**Problem to solve**
Which lines below hold the word "returned"? Report each one.

------------------------------------

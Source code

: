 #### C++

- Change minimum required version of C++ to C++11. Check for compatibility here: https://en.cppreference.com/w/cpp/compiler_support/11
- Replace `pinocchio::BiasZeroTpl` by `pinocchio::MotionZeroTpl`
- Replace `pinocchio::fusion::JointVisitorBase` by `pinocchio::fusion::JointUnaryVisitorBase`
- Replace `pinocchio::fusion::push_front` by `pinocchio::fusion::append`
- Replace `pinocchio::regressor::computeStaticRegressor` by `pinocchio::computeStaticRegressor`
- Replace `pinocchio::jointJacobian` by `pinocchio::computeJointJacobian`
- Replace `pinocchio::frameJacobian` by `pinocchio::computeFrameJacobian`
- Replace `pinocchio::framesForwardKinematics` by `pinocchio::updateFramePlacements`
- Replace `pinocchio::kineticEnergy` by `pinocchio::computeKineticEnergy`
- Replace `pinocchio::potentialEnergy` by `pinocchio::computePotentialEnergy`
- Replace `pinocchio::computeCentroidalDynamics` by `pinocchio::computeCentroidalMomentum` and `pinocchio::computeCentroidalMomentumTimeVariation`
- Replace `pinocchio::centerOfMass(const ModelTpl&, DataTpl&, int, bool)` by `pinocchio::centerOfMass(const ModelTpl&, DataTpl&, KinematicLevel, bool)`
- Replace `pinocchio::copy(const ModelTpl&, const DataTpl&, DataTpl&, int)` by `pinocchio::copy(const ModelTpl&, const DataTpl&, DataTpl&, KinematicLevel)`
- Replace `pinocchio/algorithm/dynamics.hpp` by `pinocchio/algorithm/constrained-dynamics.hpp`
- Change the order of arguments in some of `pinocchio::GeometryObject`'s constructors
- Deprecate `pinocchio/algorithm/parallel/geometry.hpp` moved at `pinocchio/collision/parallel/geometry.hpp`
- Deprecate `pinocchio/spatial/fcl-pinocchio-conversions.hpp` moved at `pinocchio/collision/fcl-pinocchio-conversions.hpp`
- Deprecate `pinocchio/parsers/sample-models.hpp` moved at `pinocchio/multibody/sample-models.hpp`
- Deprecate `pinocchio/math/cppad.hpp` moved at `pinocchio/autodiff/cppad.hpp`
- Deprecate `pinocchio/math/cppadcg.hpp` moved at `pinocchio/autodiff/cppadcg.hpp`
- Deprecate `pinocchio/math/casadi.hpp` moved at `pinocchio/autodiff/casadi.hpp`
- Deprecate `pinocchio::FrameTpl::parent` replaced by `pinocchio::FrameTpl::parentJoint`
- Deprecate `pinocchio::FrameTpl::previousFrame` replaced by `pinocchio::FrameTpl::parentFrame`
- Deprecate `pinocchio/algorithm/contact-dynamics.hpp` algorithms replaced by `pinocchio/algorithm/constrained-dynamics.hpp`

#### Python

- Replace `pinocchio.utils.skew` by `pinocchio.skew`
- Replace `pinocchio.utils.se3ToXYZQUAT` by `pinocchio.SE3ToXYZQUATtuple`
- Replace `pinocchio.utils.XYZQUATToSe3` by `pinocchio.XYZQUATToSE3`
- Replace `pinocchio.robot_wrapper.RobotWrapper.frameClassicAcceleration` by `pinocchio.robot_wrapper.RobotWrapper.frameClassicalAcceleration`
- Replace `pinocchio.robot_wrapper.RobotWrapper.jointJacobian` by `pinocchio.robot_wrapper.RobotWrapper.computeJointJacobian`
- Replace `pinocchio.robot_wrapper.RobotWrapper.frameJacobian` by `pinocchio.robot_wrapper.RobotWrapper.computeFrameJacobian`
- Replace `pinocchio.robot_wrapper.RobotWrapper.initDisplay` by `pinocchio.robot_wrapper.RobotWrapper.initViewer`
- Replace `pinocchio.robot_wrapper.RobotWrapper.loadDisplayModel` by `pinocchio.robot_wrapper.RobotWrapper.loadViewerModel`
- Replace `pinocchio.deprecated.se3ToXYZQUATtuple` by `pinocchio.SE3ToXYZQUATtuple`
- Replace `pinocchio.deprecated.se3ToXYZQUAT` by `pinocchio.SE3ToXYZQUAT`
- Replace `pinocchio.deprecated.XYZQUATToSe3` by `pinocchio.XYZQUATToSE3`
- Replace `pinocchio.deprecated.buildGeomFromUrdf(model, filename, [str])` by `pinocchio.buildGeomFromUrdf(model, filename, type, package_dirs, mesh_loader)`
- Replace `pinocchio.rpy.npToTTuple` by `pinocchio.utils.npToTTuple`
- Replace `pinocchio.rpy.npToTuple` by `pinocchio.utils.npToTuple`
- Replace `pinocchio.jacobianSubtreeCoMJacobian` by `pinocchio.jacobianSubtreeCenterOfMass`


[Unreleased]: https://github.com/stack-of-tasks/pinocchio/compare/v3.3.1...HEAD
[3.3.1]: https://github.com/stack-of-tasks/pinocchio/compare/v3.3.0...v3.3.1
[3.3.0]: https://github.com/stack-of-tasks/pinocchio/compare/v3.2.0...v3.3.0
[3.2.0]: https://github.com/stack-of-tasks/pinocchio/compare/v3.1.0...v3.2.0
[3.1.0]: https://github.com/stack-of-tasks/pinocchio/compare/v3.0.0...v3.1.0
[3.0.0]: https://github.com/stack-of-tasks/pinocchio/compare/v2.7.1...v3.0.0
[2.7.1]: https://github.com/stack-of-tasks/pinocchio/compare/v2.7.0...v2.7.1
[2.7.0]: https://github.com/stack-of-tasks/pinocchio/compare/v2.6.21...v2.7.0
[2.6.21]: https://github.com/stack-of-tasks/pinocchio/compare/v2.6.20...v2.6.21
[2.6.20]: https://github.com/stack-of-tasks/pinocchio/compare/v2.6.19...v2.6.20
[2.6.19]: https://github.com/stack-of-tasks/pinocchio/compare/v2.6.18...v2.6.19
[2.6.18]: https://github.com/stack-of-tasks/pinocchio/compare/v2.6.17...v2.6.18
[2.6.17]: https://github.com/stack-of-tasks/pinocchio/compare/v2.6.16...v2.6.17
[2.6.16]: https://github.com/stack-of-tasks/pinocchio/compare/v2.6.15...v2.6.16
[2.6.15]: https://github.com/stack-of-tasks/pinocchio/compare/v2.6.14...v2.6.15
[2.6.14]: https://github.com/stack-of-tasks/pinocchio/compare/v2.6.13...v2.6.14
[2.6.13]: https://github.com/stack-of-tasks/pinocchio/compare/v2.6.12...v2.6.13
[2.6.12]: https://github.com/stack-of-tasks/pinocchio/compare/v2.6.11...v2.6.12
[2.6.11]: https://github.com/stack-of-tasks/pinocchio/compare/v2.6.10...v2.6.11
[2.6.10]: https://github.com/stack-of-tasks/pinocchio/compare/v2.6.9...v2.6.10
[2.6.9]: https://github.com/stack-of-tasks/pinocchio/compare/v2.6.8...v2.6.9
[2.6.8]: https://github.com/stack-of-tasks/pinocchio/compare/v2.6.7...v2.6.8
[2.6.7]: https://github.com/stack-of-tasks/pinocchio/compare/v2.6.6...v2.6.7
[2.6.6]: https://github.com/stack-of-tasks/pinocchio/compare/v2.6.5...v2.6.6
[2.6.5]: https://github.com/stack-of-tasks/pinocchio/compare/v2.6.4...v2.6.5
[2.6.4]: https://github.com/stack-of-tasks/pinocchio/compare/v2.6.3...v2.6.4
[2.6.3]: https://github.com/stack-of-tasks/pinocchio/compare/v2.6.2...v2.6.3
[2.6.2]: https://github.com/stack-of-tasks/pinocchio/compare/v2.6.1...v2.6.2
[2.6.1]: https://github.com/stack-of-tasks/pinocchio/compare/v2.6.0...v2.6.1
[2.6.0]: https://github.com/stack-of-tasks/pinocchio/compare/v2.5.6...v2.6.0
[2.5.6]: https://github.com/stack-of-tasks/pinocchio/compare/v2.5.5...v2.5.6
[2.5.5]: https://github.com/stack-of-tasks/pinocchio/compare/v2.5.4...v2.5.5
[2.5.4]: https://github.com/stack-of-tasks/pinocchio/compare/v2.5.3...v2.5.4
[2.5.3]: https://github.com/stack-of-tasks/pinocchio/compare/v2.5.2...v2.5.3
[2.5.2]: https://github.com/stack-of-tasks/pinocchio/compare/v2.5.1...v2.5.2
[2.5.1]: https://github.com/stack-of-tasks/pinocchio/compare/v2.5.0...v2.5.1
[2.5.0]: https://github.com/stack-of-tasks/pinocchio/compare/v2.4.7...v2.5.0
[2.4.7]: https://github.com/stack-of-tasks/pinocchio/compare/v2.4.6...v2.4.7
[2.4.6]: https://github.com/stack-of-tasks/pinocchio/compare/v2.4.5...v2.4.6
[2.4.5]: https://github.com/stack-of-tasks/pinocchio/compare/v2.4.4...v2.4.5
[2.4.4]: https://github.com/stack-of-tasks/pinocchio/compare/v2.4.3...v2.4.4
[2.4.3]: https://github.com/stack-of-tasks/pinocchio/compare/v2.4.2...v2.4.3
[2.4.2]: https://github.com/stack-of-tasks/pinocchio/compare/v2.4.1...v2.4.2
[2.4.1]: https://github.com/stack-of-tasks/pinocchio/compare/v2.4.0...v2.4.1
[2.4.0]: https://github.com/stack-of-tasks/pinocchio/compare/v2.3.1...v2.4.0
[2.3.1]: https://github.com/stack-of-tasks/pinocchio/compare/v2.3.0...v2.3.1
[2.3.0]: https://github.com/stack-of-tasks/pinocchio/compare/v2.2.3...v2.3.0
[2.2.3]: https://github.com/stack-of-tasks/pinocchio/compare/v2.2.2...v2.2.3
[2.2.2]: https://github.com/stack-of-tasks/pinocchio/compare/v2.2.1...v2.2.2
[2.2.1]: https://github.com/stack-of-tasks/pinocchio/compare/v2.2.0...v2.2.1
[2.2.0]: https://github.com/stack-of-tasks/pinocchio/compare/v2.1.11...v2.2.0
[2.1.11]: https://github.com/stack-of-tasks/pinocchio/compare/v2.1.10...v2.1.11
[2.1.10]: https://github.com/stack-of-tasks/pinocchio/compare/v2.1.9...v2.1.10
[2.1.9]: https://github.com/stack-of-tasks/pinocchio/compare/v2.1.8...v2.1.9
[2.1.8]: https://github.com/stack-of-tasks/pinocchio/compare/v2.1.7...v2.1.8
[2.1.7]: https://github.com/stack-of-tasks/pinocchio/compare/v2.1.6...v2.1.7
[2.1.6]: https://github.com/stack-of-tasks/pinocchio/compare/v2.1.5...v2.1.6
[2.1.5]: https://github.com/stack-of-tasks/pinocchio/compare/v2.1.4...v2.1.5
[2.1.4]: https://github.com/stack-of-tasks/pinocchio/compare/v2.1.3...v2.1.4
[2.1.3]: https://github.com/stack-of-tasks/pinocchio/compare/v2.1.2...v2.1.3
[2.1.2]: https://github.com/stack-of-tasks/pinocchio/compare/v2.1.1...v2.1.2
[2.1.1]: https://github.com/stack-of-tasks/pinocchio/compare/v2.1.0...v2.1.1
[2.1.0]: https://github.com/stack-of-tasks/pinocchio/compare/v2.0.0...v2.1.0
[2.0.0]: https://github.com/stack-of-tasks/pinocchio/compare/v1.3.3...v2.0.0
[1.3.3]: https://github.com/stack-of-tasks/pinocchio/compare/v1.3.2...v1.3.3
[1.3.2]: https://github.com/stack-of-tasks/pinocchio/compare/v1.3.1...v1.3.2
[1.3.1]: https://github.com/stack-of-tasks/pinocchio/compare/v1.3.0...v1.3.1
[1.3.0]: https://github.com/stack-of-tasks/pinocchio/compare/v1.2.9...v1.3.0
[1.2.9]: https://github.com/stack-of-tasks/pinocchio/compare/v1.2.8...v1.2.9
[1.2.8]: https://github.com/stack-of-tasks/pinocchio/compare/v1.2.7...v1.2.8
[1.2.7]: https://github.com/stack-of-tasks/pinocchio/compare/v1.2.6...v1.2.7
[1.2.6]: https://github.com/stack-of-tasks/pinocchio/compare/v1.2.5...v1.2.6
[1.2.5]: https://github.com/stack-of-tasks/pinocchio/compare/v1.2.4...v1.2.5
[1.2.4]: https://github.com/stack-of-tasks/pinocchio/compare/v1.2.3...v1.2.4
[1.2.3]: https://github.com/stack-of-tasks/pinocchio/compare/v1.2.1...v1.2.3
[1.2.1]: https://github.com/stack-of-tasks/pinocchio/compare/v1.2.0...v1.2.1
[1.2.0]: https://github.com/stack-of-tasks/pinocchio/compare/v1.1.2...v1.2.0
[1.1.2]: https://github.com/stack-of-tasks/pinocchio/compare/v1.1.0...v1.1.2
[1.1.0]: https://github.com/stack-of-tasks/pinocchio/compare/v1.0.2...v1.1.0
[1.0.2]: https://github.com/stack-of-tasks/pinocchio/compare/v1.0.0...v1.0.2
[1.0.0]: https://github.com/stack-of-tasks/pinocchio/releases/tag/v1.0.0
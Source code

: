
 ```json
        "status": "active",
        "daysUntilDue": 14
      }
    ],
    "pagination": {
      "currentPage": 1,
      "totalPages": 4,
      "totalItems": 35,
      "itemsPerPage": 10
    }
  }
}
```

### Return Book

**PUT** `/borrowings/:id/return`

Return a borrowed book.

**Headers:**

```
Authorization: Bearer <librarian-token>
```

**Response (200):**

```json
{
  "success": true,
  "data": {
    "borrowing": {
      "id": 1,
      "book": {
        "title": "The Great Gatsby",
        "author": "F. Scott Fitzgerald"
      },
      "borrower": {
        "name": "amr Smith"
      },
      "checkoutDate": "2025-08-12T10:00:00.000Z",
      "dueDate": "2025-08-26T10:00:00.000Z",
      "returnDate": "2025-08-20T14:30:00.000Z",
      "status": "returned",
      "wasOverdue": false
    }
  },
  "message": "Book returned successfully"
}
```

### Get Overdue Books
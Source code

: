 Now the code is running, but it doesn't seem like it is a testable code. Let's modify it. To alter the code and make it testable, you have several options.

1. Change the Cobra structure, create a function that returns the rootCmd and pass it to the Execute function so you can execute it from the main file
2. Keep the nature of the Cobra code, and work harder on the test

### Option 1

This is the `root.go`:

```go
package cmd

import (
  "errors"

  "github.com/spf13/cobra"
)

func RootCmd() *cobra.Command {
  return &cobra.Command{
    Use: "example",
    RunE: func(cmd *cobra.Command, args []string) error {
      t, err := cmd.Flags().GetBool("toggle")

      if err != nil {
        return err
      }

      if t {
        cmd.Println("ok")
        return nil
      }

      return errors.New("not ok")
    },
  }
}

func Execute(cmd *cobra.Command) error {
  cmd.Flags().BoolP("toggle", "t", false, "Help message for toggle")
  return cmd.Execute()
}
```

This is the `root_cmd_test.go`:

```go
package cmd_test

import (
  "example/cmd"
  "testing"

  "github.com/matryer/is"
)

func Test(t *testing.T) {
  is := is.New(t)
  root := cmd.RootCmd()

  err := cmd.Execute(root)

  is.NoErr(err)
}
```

------------------------------------

**Written answer**
      "status": "returned",
  "message": "Book returned successfully"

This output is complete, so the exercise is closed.